Extracted data section start
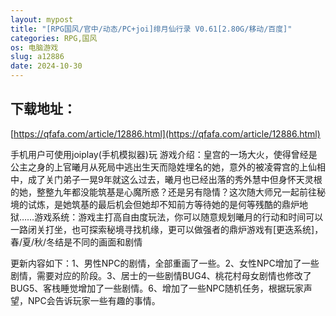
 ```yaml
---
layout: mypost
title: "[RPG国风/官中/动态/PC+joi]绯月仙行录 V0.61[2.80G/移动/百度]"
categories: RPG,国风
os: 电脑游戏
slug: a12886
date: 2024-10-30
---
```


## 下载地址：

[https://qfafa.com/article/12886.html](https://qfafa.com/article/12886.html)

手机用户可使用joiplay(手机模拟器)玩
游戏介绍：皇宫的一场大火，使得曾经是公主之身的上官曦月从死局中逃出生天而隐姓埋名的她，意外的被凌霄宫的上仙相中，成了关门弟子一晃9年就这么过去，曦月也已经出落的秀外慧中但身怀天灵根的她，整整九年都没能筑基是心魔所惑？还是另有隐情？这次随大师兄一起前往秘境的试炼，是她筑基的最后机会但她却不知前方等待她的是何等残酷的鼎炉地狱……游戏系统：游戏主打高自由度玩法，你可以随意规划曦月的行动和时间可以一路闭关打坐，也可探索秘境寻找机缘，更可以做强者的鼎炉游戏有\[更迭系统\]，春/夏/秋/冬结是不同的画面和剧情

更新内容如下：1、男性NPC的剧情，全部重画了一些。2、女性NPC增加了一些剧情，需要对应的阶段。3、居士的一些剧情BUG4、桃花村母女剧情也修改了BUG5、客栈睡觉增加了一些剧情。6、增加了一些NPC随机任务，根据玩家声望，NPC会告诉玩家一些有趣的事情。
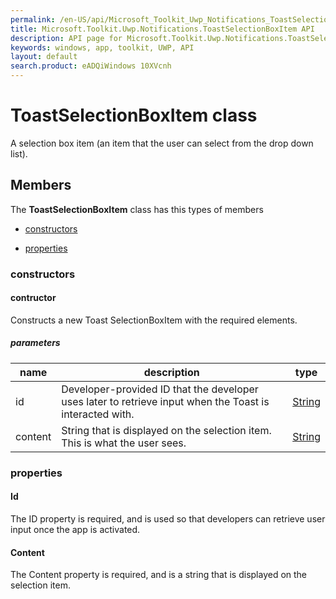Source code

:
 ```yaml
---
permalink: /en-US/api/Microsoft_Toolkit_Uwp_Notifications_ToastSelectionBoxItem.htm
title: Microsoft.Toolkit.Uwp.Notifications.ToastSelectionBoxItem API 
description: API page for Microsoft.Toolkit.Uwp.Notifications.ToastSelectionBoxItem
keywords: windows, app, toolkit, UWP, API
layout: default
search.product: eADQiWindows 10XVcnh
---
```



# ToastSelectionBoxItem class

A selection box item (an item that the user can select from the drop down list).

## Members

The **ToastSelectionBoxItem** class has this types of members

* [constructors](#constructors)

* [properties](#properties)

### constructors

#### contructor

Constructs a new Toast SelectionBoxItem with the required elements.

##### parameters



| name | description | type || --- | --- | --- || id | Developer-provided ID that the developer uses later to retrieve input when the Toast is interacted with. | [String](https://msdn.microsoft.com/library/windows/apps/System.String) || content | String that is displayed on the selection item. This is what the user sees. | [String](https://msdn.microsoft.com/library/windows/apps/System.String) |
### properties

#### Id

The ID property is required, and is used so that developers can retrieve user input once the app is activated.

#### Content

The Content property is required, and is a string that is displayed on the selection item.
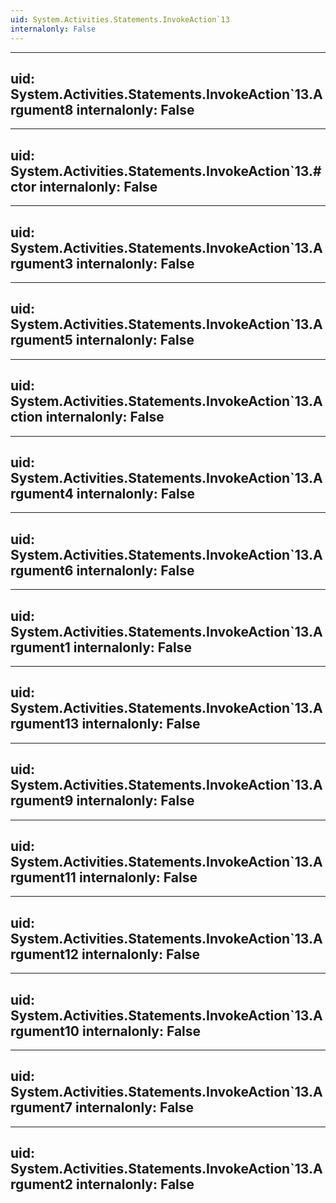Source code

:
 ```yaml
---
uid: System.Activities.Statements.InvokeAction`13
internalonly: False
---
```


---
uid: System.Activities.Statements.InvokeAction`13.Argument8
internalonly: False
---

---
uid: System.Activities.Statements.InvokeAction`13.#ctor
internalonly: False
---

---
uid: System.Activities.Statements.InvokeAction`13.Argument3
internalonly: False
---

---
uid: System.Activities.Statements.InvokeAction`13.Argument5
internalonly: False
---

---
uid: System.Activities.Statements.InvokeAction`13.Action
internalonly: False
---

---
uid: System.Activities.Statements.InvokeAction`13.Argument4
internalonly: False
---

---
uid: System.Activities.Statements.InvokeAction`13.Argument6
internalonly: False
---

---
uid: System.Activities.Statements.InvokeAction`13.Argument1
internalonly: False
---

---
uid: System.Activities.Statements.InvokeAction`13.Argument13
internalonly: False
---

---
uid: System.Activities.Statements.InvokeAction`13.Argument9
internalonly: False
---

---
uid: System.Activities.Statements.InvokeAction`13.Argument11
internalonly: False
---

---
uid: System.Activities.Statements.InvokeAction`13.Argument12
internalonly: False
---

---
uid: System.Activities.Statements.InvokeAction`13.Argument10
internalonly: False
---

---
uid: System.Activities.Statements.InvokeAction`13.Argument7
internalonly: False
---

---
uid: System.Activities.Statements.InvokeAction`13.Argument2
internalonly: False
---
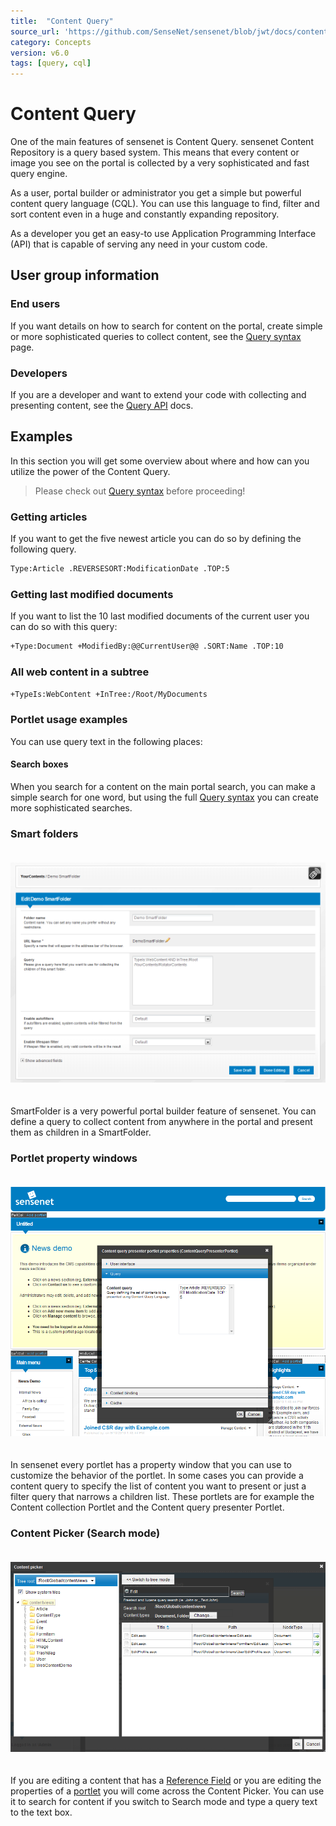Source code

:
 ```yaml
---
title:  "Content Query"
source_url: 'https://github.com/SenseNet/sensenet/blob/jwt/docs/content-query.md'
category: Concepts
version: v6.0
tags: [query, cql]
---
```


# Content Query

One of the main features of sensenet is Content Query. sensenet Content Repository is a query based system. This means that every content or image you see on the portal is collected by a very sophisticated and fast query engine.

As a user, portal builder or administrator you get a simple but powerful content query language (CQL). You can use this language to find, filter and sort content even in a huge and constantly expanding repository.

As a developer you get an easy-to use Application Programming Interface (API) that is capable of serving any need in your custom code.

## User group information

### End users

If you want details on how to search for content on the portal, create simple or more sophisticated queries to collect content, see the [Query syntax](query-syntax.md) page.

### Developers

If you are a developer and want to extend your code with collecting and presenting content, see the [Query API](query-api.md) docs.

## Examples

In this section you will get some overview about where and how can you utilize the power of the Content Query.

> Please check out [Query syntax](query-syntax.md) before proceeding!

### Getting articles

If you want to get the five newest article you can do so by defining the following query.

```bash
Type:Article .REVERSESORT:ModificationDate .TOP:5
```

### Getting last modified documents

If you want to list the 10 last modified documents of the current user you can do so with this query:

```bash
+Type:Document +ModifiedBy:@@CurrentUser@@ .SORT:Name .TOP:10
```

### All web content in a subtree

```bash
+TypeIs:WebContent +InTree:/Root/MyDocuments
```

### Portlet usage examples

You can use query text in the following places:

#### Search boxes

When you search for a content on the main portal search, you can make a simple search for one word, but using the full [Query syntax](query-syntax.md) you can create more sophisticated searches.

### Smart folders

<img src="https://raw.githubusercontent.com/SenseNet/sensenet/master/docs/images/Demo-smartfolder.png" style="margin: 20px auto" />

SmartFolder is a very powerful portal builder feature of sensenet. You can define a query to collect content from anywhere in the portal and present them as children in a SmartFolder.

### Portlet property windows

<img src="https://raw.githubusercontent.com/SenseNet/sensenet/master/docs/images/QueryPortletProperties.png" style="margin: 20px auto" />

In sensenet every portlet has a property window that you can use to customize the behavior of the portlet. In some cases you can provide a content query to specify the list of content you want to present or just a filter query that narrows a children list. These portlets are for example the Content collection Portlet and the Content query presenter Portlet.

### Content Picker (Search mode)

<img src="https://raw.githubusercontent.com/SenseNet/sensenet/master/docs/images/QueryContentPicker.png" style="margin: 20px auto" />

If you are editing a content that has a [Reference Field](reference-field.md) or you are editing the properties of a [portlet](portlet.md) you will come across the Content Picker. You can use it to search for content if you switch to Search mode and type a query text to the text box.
Extracted data section end
- Work order: Leave the pictures out and print the records above exactly as they stand.

- Exercise output:
 ```yaml
---
layout: mypost
title: "[RPG国风/官中/动态/PC+joi]绯月仙行录 V0.61[2.80G/移动/百度]"
categories: RPG,国风
os: 电脑游戏
slug: a12886
date: 2024-10-30
---
```


## 下载地址：

[https://qfafa.com/article/12886.html](https://qfafa.com/article/12886.html)

手机用户可使用joiplay(手机模拟器)玩
游戏介绍：皇宫的一场大火，使得曾经是公主之身的上官曦月从死局中逃出生天而隐姓埋名的她，意外的被凌霄宫的上仙相中，成了关门弟子一晃9年就这么过去，曦月也已经出落的秀外慧中但身怀天灵根的她，整整九年都没能筑基是心魔所惑？还是另有隐情？这次随大师兄一起前往秘境的试炼，是她筑基的最后机会但她却不知前方等待她的是何等残酷的鼎炉地狱……游戏系统：游戏主打高自由度玩法，你可以随意规划曦月的行动和时间可以一路闭关打坐，也可探索秘境寻找机缘，更可以做强者的鼎炉游戏有\[更迭系统\]，春/夏/秋/冬结是不同的画面和剧情

更新内容如下：1、男性NPC的剧情，全部重画了一些。2、女性NPC增加了一些剧情，需要对应的阶段。3、居士的一些剧情BUG4、桃花村母女剧情也修改了BUG5、客栈睡觉增加了一些剧情。6、增加了一些NPC随机任务，根据玩家声望，NPC会告诉玩家一些有趣的事情。
Source code

:
 ```yaml
---
permalink: /en-US/api/Microsoft_Toolkit_Uwp_Notifications_ToastSelectionBoxItem.htm
title: Microsoft.Toolkit.Uwp.Notifications.ToastSelectionBoxItem API 
description: API page for Microsoft.Toolkit.Uwp.Notifications.ToastSelectionBoxItem
keywords: windows, app, toolkit, UWP, API
layout: default
search.product: eADQiWindows 10XVcnh
---
```



# ToastSelectionBoxItem class

A selection box item (an item that the user can select from the drop down list).

## Members

The **ToastSelectionBoxItem** class has this types of members

* [constructors](#constructors)

* [properties](#properties)

### constructors

#### contructor

Constructs a new Toast SelectionBoxItem with the required elements.

##### parameters



| name | description | type || --- | --- | --- || id | Developer-provided ID that the developer uses later to retrieve input when the Toast is interacted with. | [String](https://msdn.microsoft.com/library/windows/apps/System.String) || content | String that is displayed on the selection item. This is what the user sees. | [String](https://msdn.microsoft.com/library/windows/apps/System.String) |
### properties

#### Id

The ID property is required, and is used so that developers can retrieve user input once the app is activated.

#### Content

The Content property is required, and is a string that is displayed on the selection item.
Source code

:
 ```yaml
---
uid: System.Activities.Statements.InvokeAction`13
internalonly: False
---
```


---
uid: System.Activities.Statements.InvokeAction`13.Argument8
internalonly: False
---

---
uid: System.Activities.Statements.InvokeAction`13.#ctor
internalonly: False
---

---
uid: System.Activities.Statements.InvokeAction`13.Argument3
internalonly: False
---

---
uid: System.Activities.Statements.InvokeAction`13.Argument5
internalonly: False
---

---
uid: System.Activities.Statements.InvokeAction`13.Action
internalonly: False
---

---
uid: System.Activities.Statements.InvokeAction`13.Argument4
internalonly: False
---

---
uid: System.Activities.Statements.InvokeAction`13.Argument6
internalonly: False
---

---
uid: System.Activities.Statements.InvokeAction`13.Argument1
internalonly: False
---

---
uid: System.Activities.Statements.InvokeAction`13.Argument13
internalonly: False
---

---
uid: System.Activities.Statements.InvokeAction`13.Argument9
internalonly: False
---

---
uid: System.Activities.Statements.InvokeAction`13.Argument11
internalonly: False
---

---
uid: System.Activities.Statements.InvokeAction`13.Argument12
internalonly: False
---

---
uid: System.Activities.Statements.InvokeAction`13.Argument10
internalonly: False
---

---
uid: System.Activities.Statements.InvokeAction`13.Argument7
internalonly: False
---

---
uid: System.Activities.Statements.InvokeAction`13.Argument2
internalonly: False
---
Source code

:
 ```yaml
---
title:  "Content Query"
source_url: 'https://github.com/SenseNet/sensenet/blob/jwt/docs/content-query.md'
category: Concepts
version: v6.0
tags: [query, cql]
---
```


# Content Query

One of the main features of sensenet is Content Query. sensenet Content Repository is a query based system. This means that every content or image you see on the portal is collected by a very sophisticated and fast query engine.

As a user, portal builder or administrator you get a simple but powerful content query language (CQL). You can use this language to find, filter and sort content even in a huge and constantly expanding repository.

As a developer you get an easy-to use Application Programming Interface (API) that is capable of serving any need in your custom code.

## User group information

### End users

If you want details on how to search for content on the portal, create simple or more sophisticated queries to collect content, see the [Query syntax](query-syntax.md) page.

### Developers

If you are a developer and want to extend your code with collecting and presenting content, see the [Query API](query-api.md) docs.

## Examples

In this section you will get some overview about where and how can you utilize the power of the Content Query.

> Please check out [Query syntax](query-syntax.md) before proceeding!

### Getting articles

If you want to get the five newest article you can do so by defining the following query.

```bash
Type:Article .REVERSESORT:ModificationDate .TOP:5
```

### Getting last modified documents

If you want to list the 10 last modified documents of the current user you can do so with this query:

```bash
+Type:Document +ModifiedBy:@@CurrentUser@@ .SORT:Name .TOP:10
```

### All web content in a subtree

```bash
+TypeIs:WebContent +InTree:/Root/MyDocuments
```

### Portlet usage examples

You can use query text in the following places:

#### Search boxes

When you search for a content on the main portal search, you can make a simple search for one word, but using the full [Query syntax](query-syntax.md) you can create more sophisticated searches.

### Smart folders

<img src="https://raw.githubusercontent.com/SenseNet/sensenet/master/docs/images/Demo-smartfolder.png" style="margin: 20px auto" />

SmartFolder is a very powerful portal builder feature of sensenet. You can define a query to collect content from anywhere in the portal and present them as children in a SmartFolder.

### Portlet property windows

<img src="https://raw.githubusercontent.com/SenseNet/sensenet/master/docs/images/QueryPortletProperties.png" style="margin: 20px auto" />

In sensenet every portlet has a property window that you can use to customize the behavior of the portlet. In some cases you can provide a content query to specify the list of content you want to present or just a filter query that narrows a children list. These portlets are for example the Content collection Portlet and the Content query presenter Portlet.

### Content Picker (Search mode)

<img src="https://raw.githubusercontent.com/SenseNet/sensenet/master/docs/images/QueryContentPicker.png" style="margin: 20px auto" />

If you are editing a content that has a [Reference Field](reference-field.md) or you are editing the properties of a [portlet](portlet.md) you will come across the Content Picker. You can use it to search for content if you switch to Search mode and type a query text to the text box.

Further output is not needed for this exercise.